§ EXERCISE BRIEF
All lines with the word "datasets" in the material below are required.
(DATA TO USE Opens)
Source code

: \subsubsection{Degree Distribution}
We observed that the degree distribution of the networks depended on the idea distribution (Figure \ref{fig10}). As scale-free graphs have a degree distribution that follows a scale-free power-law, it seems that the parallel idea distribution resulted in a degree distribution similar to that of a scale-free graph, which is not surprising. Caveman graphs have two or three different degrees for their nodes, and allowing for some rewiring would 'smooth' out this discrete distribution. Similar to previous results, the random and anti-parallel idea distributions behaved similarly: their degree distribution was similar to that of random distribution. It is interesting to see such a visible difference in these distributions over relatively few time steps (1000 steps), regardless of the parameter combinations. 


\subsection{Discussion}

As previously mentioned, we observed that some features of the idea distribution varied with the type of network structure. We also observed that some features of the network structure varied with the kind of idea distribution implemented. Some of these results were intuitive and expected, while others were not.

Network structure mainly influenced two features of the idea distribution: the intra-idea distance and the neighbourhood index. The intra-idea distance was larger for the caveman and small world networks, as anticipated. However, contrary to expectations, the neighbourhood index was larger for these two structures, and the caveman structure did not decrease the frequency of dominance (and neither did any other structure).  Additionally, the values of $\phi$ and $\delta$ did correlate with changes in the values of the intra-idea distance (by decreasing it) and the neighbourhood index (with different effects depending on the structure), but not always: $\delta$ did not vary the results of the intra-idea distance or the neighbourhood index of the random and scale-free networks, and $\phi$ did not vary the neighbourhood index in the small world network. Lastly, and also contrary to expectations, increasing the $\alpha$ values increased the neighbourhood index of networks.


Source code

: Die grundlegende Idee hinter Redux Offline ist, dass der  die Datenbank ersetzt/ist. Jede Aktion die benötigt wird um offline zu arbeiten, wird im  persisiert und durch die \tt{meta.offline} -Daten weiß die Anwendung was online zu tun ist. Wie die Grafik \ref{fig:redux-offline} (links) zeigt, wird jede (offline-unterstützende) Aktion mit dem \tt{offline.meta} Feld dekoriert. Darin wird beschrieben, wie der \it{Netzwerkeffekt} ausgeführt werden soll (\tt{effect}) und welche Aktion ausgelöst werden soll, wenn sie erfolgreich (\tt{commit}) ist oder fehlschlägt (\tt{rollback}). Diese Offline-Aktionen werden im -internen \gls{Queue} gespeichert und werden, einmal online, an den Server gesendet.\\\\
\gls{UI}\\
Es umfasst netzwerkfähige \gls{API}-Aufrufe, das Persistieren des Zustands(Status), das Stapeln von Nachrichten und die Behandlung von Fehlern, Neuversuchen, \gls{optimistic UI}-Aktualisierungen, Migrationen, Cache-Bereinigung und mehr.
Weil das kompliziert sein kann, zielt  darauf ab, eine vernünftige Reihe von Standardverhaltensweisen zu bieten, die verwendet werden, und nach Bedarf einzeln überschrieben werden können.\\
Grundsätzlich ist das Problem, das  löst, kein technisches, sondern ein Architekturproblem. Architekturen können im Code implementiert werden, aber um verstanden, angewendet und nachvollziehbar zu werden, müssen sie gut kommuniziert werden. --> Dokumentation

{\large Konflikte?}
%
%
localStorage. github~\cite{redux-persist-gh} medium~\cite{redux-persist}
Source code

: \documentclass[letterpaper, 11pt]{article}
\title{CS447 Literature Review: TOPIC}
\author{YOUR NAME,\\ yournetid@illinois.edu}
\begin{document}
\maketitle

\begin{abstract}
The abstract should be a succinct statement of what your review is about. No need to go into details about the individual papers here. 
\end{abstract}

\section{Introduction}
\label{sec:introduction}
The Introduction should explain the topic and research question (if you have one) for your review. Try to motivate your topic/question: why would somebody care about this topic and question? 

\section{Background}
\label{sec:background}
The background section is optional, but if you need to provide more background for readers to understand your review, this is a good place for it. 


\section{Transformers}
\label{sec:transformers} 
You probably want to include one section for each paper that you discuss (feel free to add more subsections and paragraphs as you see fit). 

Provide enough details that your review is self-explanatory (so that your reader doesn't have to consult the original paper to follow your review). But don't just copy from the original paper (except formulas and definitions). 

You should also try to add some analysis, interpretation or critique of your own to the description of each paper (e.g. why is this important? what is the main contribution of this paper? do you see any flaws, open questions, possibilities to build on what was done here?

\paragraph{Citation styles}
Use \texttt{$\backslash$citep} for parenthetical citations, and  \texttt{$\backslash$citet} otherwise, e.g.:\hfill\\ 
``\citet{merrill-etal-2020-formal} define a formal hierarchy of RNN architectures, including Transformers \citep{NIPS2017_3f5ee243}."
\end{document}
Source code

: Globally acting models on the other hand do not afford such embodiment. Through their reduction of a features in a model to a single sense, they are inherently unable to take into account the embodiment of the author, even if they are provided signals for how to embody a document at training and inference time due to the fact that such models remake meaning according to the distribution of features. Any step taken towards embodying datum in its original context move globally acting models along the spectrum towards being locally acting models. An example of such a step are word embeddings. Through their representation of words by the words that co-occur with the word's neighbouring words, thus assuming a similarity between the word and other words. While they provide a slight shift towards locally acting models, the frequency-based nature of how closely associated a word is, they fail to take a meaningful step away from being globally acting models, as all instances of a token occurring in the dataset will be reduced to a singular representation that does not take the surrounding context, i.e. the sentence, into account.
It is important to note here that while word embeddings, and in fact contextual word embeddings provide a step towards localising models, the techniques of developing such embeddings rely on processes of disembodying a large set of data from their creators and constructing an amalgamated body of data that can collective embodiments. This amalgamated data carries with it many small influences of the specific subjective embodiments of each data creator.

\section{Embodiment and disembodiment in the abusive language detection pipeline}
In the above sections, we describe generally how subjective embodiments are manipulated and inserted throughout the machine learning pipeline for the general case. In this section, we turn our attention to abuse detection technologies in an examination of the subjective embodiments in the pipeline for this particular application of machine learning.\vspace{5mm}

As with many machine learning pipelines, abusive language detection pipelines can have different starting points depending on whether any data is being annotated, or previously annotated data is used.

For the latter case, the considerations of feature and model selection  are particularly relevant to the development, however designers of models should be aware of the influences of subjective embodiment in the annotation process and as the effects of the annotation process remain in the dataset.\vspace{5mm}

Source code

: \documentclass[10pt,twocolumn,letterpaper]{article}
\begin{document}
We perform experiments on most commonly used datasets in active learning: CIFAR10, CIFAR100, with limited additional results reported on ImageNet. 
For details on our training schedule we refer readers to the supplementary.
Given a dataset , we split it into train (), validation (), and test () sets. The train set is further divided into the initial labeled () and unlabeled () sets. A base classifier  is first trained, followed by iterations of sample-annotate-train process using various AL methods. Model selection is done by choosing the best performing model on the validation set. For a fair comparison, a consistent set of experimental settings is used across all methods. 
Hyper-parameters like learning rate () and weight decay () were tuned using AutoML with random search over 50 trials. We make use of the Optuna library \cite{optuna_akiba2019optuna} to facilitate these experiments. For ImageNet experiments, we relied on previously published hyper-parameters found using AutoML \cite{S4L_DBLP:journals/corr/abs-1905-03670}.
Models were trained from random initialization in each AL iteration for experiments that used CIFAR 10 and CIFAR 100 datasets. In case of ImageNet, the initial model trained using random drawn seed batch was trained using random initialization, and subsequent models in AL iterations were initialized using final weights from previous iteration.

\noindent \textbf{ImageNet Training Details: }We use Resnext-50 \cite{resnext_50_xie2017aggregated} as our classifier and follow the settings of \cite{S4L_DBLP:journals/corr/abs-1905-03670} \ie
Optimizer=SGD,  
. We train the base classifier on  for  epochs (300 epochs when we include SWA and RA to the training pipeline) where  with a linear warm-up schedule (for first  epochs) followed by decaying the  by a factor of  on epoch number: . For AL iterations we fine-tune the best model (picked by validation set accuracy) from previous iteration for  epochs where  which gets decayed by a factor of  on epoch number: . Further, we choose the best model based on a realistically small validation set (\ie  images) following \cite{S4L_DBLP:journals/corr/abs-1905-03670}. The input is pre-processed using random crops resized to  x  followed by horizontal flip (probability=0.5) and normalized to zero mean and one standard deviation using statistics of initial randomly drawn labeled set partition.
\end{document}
(DATA TO USE Closes)
§ RESPONSE TO THE EXERCISE
We perform experiments on most commonly used datasets in active learning: CIFAR10, CIFAR100, with limited additional results reported on ImageNet. 
Models were trained from random initialization in each AL iteration for experiments that used CIFAR 10 and CIFAR 100 datasets. In case of ImageNet, the initial model trained using random drawn seed batch was trained using random initialization, and subsequent models in AL iterations were initialized using final weights from previous iteration.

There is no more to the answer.